What the task asks: Print the listing below verbatim, passing over each picture.

================

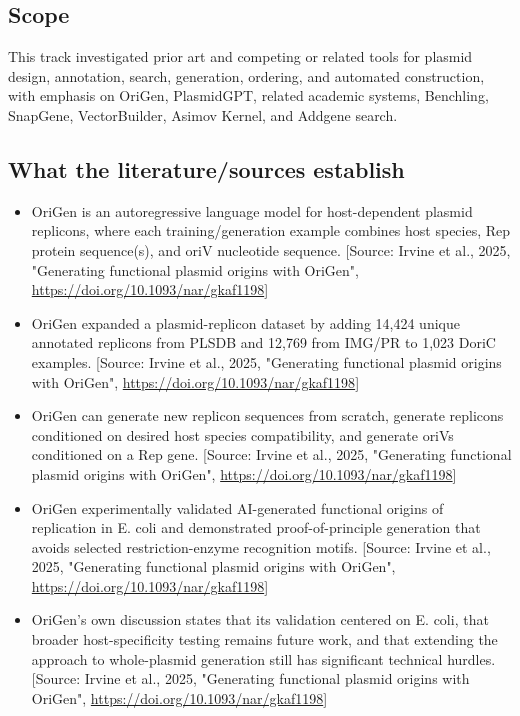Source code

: \documentclass[11pt]{report}
\begin{document}
\subsection{Scope}
This track investigated prior art and competing or related tools for plasmid design, annotation, search, generation, ordering, and automated construction, with emphasis on OriGen, PlasmidGPT, related academic systems, Benchling, SnapGene, VectorBuilder, Asimov Kernel, and Addgene search.\par

\subsection{What the literature/sources establish}
\begin{itemize}
\item OriGen is an autoregressive language model for host-dependent plasmid replicons, where each training/generation example combines host species, Rep protein sequence(s), and oriV nucleotide sequence. [Source: Irvine et al., 2025, "Generating functional plasmid origins with OriGen", \url{https://doi.org/10.1093/nar/gkaf1198}]
\item OriGen expanded a plasmid-replicon dataset by adding 14,424 unique annotated replicons from PLSDB and 12,769 from IMG/PR to 1,023 DoriC examples. [Source: Irvine et al., 2025, "Generating functional plasmid origins with OriGen", \url{https://doi.org/10.1093/nar/gkaf1198}]
\item OriGen can generate new replicon sequences from scratch, generate replicons conditioned on desired host species compatibility, and generate oriVs conditioned on a Rep gene. [Source: Irvine et al., 2025, "Generating functional plasmid origins with OriGen", \url{https://doi.org/10.1093/nar/gkaf1198}]
\item OriGen experimentally validated AI-generated functional origins of replication in E. coli and demonstrated proof-of-principle generation that avoids selected restriction-enzyme recognition motifs. [Source: Irvine et al., 2025, "Generating functional plasmid origins with OriGen", \url{https://doi.org/10.1093/nar/gkaf1198}]
\item OriGen's own discussion states that its validation centered on E. coli, that broader host-specificity testing remains future work, and that extending the approach to whole-plasmid generation still has significant technical hurdles. [Source: Irvine et al., 2025, "Generating functional plasmid origins with OriGen", \url{https://doi.org/10.1093/nar/gkaf1198}]

\end{itemize}
\end{document}
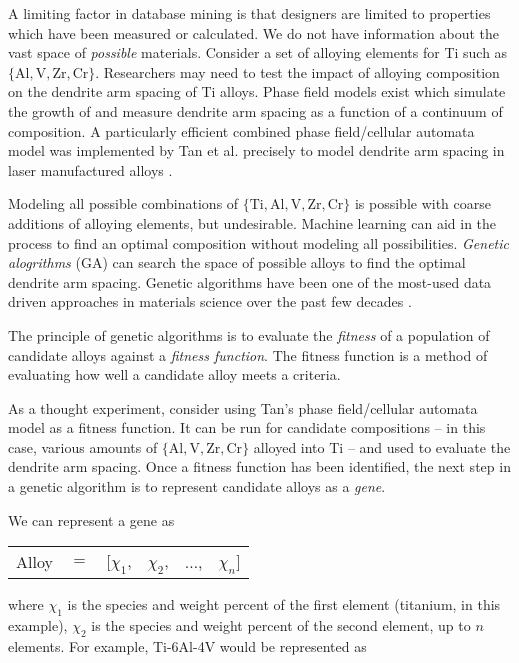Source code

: A limiting factor in database mining is that designers are limited to properties which have been measured or calculated. We do not have information about the vast space of \textit{possible} materials. Consider a set of alloying elements for Ti such as $\{\text{Al}, \text{V}, \text{Zr}, \text{Cr}\}$. Researchers may need to test the impact of alloying composition on the dendrite arm spacing of Ti alloys. Phase field models exist which simulate the growth of and measure dendrite arm spacing as a function of a continuum of composition. A particularly efficient combined phase field/cellular automata model was implemented by Tan et al. precisely to model dendrite arm spacing in laser manufactured alloys \cite{Tan2011}. 

Modeling all possible combinations of $\{\text{Ti},\text{Al}, \text{V}, \text{Zr}, \text{Cr}\}$ is possible with coarse additions of alloying elements, but undesirable. Machine learning can aid in the process to find an optimal composition without modeling all possibilities. \textit{Genetic alogrithms} (GA) can search the space of possible alloys to find the optimal dendrite arm spacing. Genetic algorithms have been one of the most-used data driven approaches in materials science over the past few decades \cite{Morris1996, Ho1998, Wolf2000, Johannesson2002, Stucke2003, Hart2005, Oganov2006}.

The principle of genetic algorithms is to evaluate the \textit{fitness} of a population of candidate alloys against a \textit{fitness function}. The fitness function is a method of evaluating how well a candidate alloy meets a criteria.

As a thought experiment, consider using Tan's phase field/cellular automata model as a fitness function. It can be run for candidate compositions -- in this case, various amounts of $\{\text{Al}, \text{V}, \text{Zr}, \text{Cr}\}$ alloyed into Ti -- and used to evaluate the dendrite arm spacing. Once a fitness function has been identified, the next step in a genetic algorithm is to represent candidate alloys as a \textit{gene}. 

We can represent a gene as 

\begin{table}[h!]
\begin{tabular}{cccccc}
	Alloy & $=$ & [$\chi_1$, & $\chi_2$, & $\ldots$, & $\chi_n$] \\
\end{tabular}
\end{table}
where $\chi_1$ is the species and weight percent of the first element (titanium, in this example), $\chi_2$ is the species and weight percent of the second element, up to $n$ elements. For example, Ti-6Al-4V would be represented as

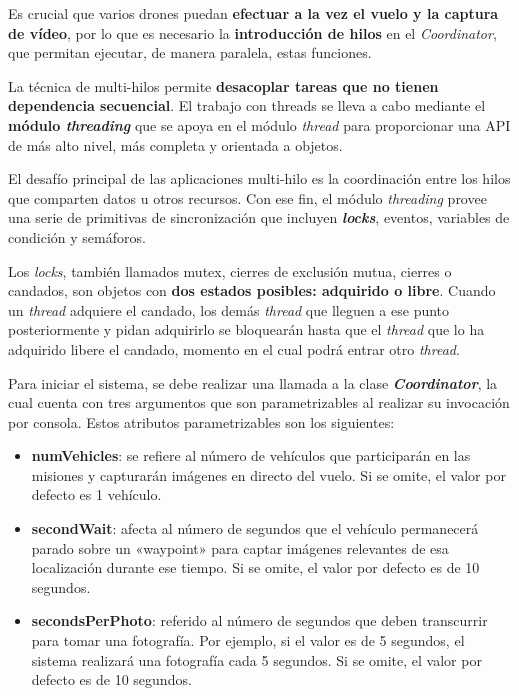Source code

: Es crucial que varios drones puedan \textbf{efectuar a la vez el vuelo y la captura de vídeo}, por lo que es necesario la \textbf{introducción de hilos} en el \textit{Coordinator}, que permitan ejecutar, de manera paralela, estas funciones. 

La técnica de multi-hilos permite \textbf{desacoplar tareas que no tienen dependencia secuencial}. El trabajo con threads se lleva a cabo mediante el \textbf{módulo \textit{threading}} que se apoya en el módulo \textit{thread} para proporcionar una \acs{API} de más alto nivel, más completa y orientada a objetos. 

El desafío principal de las aplicaciones multi-hilo es la coordinación entre los hilos que comparten datos u otros recursos. Con ese fin, el módulo \textit{threading} provee una serie de primitivas de sincronización que incluyen \textbf{\textit{locks}}, eventos, variables de condición y semáforos. 

Los \textit{locks}, también llamados mutex, cierres de exclusión mutua, cierres o candados, son objetos con \textbf{dos estados posibles: adquirido o libre}. Cuando un \textit{thread} adquiere el candado, los demás \textit{thread} que lleguen a ese punto posteriormente y pidan adquirirlo se bloquearán hasta que el \textit{thread} que lo ha adquirido libere el candado, momento en el cual podrá entrar otro \textit{thread}.

Para iniciar el sistema, se debe realizar una llamada a la clase \textbf{\textit{Coordinator}}, la cual cuenta con tres argumentos que son parametrizables al realizar su invocación por consola. Estos atributos parametrizables son los siguientes:
\begin{itemize}
\item \textbf{numVehicles}: se refiere al número de vehículos que participarán en las misiones y capturarán imágenes en directo del vuelo. Si se omite, el valor por defecto es 1 vehículo.
\item \textbf{secondWait}: afecta al número de segundos que el vehículo permanecerá parado sobre un «waypoint» para captar imágenes relevantes de esa localización durante ese tiempo. Si se omite, el valor por defecto es de 10 segundos.
\item \textbf{secondsPerPhoto}: referido al número de segundos que deben transcurrir para tomar una fotografía. Por ejemplo, si el valor es de 5 segundos, el sistema realizará una fotografía cada 5 segundos. Si se omite, el valor por defecto es de 10 segundos.
\end{itemize}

================

Reply to the exercise:
Source code

: \documentclass[11pt]{report}
\begin{document}
\subsection{Scope}
This track investigated prior art and competing or related tools for plasmid design, annotation, search, generation, ordering, and automated construction, with emphasis on OriGen, PlasmidGPT, related academic systems, Benchling, SnapGene, VectorBuilder, Asimov Kernel, and Addgene search.\par

\subsection{What the literature/sources establish}
\begin{itemize}
\item OriGen is an autoregressive language model for host-dependent plasmid replicons, where each training/generation example combines host species, Rep protein sequence(s), and oriV nucleotide sequence. [Source: Irvine et al., 2025, "Generating functional plasmid origins with OriGen", \url{https://doi.org/10.1093/nar/gkaf1198}]
\item OriGen expanded a plasmid-replicon dataset by adding 14,424 unique annotated replicons from PLSDB and 12,769 from IMG/PR to 1,023 DoriC examples. [Source: Irvine et al., 2025, "Generating functional plasmid origins with OriGen", \url{https://doi.org/10.1093/nar/gkaf1198}]
\item OriGen can generate new replicon sequences from scratch, generate replicons conditioned on desired host species compatibility, and generate oriVs conditioned on a Rep gene. [Source: Irvine et al., 2025, "Generating functional plasmid origins with OriGen", \url{https://doi.org/10.1093/nar/gkaf1198}]
\item OriGen experimentally validated AI-generated functional origins of replication in E. coli and demonstrated proof-of-principle generation that avoids selected restriction-enzyme recognition motifs. [Source: Irvine et al., 2025, "Generating functional plasmid origins with OriGen", \url{https://doi.org/10.1093/nar/gkaf1198}]
\item OriGen's own discussion states that its validation centered on E. coli, that broader host-specificity testing remains future work, and that extending the approach to whole-plasmid generation still has significant technical hurdles. [Source: Irvine et al., 2025, "Generating functional plasmid origins with OriGen", \url{https://doi.org/10.1093/nar/gkaf1198}]

\end{itemize}
\end{document}
Source code

: A limiting factor in database mining is that designers are limited to properties which have been measured or calculated. We do not have information about the vast space of \textit{possible} materials. Consider a set of alloying elements for Ti such as $\{\text{Al}, \text{V}, \text{Zr}, \text{Cr}\}$. Researchers may need to test the impact of alloying composition on the dendrite arm spacing of Ti alloys. Phase field models exist which simulate the growth of and measure dendrite arm spacing as a function of a continuum of composition. A particularly efficient combined phase field/cellular automata model was implemented by Tan et al. precisely to model dendrite arm spacing in laser manufactured alloys \cite{Tan2011}. 

Modeling all possible combinations of $\{\text{Ti},\text{Al}, \text{V}, \text{Zr}, \text{Cr}\}$ is possible with coarse additions of alloying elements, but undesirable. Machine learning can aid in the process to find an optimal composition without modeling all possibilities. \textit{Genetic alogrithms} (GA) can search the space of possible alloys to find the optimal dendrite arm spacing. Genetic algorithms have been one of the most-used data driven approaches in materials science over the past few decades \cite{Morris1996, Ho1998, Wolf2000, Johannesson2002, Stucke2003, Hart2005, Oganov2006}.

The principle of genetic algorithms is to evaluate the \textit{fitness} of a population of candidate alloys against a \textit{fitness function}. The fitness function is a method of evaluating how well a candidate alloy meets a criteria.

As a thought experiment, consider using Tan's phase field/cellular automata model as a fitness function. It can be run for candidate compositions -- in this case, various amounts of $\{\text{Al}, \text{V}, \text{Zr}, \text{Cr}\}$ alloyed into Ti -- and used to evaluate the dendrite arm spacing. Once a fitness function has been identified, the next step in a genetic algorithm is to represent candidate alloys as a \textit{gene}. 

We can represent a gene as 

\begin{table}[h!]
\begin{tabular}{cccccc}
	Alloy & $=$ & [$\chi_1$, & $\chi_2$, & $\ldots$, & $\chi_n$] \\
\end{tabular}
\end{table}
where $\chi_1$ is the species and weight percent of the first element (titanium, in this example), $\chi_2$ is the species and weight percent of the second element, up to $n$ elements. For example, Ti-6Al-4V would be represented as

Source code

: Es crucial que varios drones puedan \textbf{efectuar a la vez el vuelo y la captura de vídeo}, por lo que es necesario la \textbf{introducción de hilos} en el \textit{Coordinator}, que permitan ejecutar, de manera paralela, estas funciones. 

La técnica de multi-hilos permite \textbf{desacoplar tareas que no tienen dependencia secuencial}. El trabajo con threads se lleva a cabo mediante el \textbf{módulo \textit{threading}} que se apoya en el módulo \textit{thread} para proporcionar una \acs{API} de más alto nivel, más completa y orientada a objetos. 

El desafío principal de las aplicaciones multi-hilo es la coordinación entre los hilos que comparten datos u otros recursos. Con ese fin, el módulo \textit{threading} provee una serie de primitivas de sincronización que incluyen \textbf{\textit{locks}}, eventos, variables de condición y semáforos. 

Los \textit{locks}, también llamados mutex, cierres de exclusión mutua, cierres o candados, son objetos con \textbf{dos estados posibles: adquirido o libre}. Cuando un \textit{thread} adquiere el candado, los demás \textit{thread} que lleguen a ese punto posteriormente y pidan adquirirlo se bloquearán hasta que el \textit{thread} que lo ha adquirido libere el candado, momento en el cual podrá entrar otro \textit{thread}.

Para iniciar el sistema, se debe realizar una llamada a la clase \textbf{\textit{Coordinator}}, la cual cuenta con tres argumentos que son parametrizables al realizar su invocación por consola. Estos atributos parametrizables son los siguientes:
\begin{itemize}
\item \textbf{numVehicles}: se refiere al número de vehículos que participarán en las misiones y capturarán imágenes en directo del vuelo. Si se omite, el valor por defecto es 1 vehículo.
\item \textbf{secondWait}: afecta al número de segundos que el vehículo permanecerá parado sobre un «waypoint» para captar imágenes relevantes de esa localización durante ese tiempo. Si se omite, el valor por defecto es de 10 segundos.
\item \textbf{secondsPerPhoto}: referido al número de segundos que deben transcurrir para tomar una fotografía. Por ejemplo, si el valor es de 5 segundos, el sistema realizará una fotografía cada 5 segundos. Si se omite, el valor por defecto es de 10 segundos.
\end{itemize}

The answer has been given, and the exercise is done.